For these and other reasons it has long been an objective to
develop a beamless floor and/or roof structure capable of covering
large areas and capable of bearing substantial loads while
requiring only a minimum number of vertical supports.
It is thus an object of the present invention to provide a floor
and/or roof structure of the type described which is comprised
entirely of prefabricated modular elements which, while they may
have varying dimensions, are generally of the same shape.
A further object of the present invention is to provide modular
elements or plate members of the above type which are capable of
being assembled together, on site, without beams, into a floor
and/or roof structure of relatively large area and which require
only a minimum of peripherally located supports and no interior
supports.
A concomitant object of the present invention is to provide
prefabricated modular components specially suited for use in a
floor and/or roof structure such as described.
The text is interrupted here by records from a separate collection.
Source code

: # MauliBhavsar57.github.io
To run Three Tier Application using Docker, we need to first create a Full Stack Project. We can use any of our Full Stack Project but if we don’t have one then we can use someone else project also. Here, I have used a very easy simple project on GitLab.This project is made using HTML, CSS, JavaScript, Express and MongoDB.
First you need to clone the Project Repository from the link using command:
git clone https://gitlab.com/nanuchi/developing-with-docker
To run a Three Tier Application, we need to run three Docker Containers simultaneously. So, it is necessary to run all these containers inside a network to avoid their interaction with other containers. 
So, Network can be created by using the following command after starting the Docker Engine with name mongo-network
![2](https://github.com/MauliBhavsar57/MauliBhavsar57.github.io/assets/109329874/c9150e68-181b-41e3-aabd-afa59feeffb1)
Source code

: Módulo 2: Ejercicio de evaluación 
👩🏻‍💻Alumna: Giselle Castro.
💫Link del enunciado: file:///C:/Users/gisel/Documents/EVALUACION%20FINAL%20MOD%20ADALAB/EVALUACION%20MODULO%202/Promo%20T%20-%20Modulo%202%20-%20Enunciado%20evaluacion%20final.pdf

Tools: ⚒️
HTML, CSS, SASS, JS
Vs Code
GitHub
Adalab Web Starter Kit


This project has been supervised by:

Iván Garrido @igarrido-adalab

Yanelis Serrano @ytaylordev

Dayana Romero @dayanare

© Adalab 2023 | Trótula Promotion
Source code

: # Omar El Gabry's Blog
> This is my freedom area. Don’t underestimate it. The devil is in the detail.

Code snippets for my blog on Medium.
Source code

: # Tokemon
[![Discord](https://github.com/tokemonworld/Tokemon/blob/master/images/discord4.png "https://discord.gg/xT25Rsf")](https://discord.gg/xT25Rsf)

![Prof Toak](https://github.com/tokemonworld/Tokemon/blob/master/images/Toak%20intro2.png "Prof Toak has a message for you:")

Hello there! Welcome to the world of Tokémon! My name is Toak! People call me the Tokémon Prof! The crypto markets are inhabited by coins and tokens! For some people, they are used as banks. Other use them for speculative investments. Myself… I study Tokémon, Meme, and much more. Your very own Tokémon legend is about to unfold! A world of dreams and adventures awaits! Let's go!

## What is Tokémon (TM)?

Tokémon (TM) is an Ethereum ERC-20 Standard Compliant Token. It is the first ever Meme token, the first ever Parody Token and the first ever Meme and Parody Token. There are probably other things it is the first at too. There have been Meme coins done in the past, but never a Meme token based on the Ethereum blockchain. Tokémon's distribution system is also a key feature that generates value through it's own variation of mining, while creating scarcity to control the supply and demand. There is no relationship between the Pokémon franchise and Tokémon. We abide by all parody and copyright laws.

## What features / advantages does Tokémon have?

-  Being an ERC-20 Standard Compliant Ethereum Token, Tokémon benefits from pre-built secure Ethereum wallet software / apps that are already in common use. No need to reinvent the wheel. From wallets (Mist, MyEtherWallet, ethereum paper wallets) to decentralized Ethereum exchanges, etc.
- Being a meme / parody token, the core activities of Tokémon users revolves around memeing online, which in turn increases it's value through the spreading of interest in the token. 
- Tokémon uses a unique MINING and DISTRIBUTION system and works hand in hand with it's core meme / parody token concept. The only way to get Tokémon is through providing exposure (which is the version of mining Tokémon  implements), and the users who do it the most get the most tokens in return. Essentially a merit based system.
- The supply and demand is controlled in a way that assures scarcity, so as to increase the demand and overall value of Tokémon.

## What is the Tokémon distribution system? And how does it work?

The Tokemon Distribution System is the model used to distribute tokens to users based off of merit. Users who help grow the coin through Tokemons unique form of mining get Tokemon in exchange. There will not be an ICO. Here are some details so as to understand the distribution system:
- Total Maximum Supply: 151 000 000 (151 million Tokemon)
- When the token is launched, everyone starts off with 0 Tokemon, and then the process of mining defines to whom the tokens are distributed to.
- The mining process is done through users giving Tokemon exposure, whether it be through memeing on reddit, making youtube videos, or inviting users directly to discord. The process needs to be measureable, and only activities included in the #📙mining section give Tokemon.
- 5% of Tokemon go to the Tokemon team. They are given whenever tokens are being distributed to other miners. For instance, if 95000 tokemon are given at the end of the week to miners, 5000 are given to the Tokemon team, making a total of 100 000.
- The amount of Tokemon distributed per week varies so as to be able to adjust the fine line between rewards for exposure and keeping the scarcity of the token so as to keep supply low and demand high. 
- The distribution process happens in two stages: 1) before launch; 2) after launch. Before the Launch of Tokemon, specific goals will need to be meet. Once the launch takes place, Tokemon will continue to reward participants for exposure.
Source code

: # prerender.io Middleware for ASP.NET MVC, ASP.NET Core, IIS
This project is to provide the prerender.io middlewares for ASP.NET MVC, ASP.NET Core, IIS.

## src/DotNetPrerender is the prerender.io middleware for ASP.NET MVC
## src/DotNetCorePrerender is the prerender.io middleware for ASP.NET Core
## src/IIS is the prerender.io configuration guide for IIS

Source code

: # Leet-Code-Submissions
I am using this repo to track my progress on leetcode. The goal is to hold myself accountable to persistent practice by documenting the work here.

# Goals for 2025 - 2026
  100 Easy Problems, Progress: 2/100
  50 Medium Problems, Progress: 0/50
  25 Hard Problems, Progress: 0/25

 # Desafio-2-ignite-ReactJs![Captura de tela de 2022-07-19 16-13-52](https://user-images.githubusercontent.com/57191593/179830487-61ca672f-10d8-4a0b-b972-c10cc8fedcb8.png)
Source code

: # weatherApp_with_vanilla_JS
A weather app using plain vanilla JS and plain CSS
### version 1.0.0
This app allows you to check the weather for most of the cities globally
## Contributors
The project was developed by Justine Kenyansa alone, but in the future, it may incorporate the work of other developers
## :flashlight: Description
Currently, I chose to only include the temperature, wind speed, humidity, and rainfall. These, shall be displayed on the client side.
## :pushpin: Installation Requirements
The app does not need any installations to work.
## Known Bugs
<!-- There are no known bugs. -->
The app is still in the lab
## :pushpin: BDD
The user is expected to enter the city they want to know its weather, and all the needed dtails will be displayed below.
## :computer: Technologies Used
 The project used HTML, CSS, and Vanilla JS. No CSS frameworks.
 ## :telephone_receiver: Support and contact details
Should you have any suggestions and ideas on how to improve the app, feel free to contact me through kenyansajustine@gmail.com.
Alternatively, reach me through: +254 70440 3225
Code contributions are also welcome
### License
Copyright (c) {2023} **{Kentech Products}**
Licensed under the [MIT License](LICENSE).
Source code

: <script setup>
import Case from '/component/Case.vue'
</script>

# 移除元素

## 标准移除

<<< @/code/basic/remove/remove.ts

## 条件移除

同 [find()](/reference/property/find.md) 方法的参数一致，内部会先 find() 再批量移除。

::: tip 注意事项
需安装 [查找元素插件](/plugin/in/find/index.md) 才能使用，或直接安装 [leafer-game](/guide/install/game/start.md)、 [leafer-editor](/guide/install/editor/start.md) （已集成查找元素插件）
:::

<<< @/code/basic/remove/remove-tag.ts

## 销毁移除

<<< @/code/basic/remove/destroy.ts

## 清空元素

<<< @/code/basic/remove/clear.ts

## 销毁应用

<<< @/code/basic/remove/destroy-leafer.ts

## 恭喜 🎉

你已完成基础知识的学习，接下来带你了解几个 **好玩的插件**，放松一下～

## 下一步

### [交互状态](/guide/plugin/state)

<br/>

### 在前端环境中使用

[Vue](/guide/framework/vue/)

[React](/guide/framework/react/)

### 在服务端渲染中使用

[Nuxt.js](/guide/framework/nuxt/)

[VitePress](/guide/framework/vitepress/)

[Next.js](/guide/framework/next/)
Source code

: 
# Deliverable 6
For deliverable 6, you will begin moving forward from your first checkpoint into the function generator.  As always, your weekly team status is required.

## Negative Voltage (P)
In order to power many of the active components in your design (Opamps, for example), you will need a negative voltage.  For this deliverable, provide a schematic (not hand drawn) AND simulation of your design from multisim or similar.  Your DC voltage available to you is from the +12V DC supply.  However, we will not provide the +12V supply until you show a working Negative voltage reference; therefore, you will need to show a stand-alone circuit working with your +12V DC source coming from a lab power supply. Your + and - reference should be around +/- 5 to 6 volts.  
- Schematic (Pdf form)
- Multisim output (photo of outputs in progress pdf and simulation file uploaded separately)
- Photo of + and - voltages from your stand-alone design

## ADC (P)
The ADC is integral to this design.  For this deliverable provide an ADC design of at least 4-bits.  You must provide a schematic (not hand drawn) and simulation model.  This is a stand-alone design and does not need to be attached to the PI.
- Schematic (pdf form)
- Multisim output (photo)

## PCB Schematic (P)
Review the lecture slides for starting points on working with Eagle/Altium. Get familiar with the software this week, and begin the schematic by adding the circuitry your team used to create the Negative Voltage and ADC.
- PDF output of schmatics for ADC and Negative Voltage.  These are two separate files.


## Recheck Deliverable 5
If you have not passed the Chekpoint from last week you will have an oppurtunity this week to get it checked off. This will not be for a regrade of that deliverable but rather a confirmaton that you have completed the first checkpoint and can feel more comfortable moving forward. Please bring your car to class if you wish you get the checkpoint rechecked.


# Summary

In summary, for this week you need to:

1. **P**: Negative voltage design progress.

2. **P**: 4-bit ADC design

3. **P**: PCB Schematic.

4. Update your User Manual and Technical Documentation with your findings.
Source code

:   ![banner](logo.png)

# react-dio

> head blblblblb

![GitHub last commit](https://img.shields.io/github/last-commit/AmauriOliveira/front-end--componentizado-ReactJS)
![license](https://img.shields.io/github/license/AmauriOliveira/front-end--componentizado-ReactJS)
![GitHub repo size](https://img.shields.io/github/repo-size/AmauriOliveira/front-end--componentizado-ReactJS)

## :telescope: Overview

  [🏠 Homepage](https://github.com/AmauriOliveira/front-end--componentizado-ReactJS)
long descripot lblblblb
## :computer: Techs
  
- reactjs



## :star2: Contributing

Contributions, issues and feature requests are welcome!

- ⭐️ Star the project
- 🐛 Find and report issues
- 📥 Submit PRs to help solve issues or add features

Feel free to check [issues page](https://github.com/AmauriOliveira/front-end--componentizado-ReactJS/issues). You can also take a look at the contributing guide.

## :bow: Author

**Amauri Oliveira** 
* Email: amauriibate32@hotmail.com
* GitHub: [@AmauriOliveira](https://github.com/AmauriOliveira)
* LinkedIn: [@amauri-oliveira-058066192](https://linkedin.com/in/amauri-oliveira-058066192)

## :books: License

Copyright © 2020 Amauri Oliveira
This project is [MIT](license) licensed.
It will be seen that in accordance with the present invention, a
beamless floor and/or roof structure of substantial area can be
economically constructed with a minimum number of vertical support
columns, yet the size of individual plates can be kept sufficiently
small so that they may be easily transported to the site and easily
lifted and maneuvered at the site. Thus, while the Zukas
construction finds its greatest utility with respect to structures
of moderate size (i.e. where the spacing of the columns is between
"approximately 12 to 16 feet"), the construction according to the
present invention finds its greatest utility in structures having
relatively larger floor areas in which the spacing of the columns
may be say from 12 to 60 feet.
SUMMARY OF THE INVENTION
Generally speaking, the objectives of the present invention are
attained by the provision of a beamless, load-bearing, stratum
having a relatively large unsupported area and supported only at
its periphery preferably by a plurality of vertical support
columns. According to the invention, the beamless structure is
formed of a plurality of concentric rings (as used herein the term
"ring" is intended to describe any closed polygonal figure such as
a square, rectangle, triangle, etc.), each comprised of a group of
elongated, prefabricated, horizontally disposed, modular plates
which fit together to form the ring structure. Only the outermost
one of the concentric ring structures is supported by the columns.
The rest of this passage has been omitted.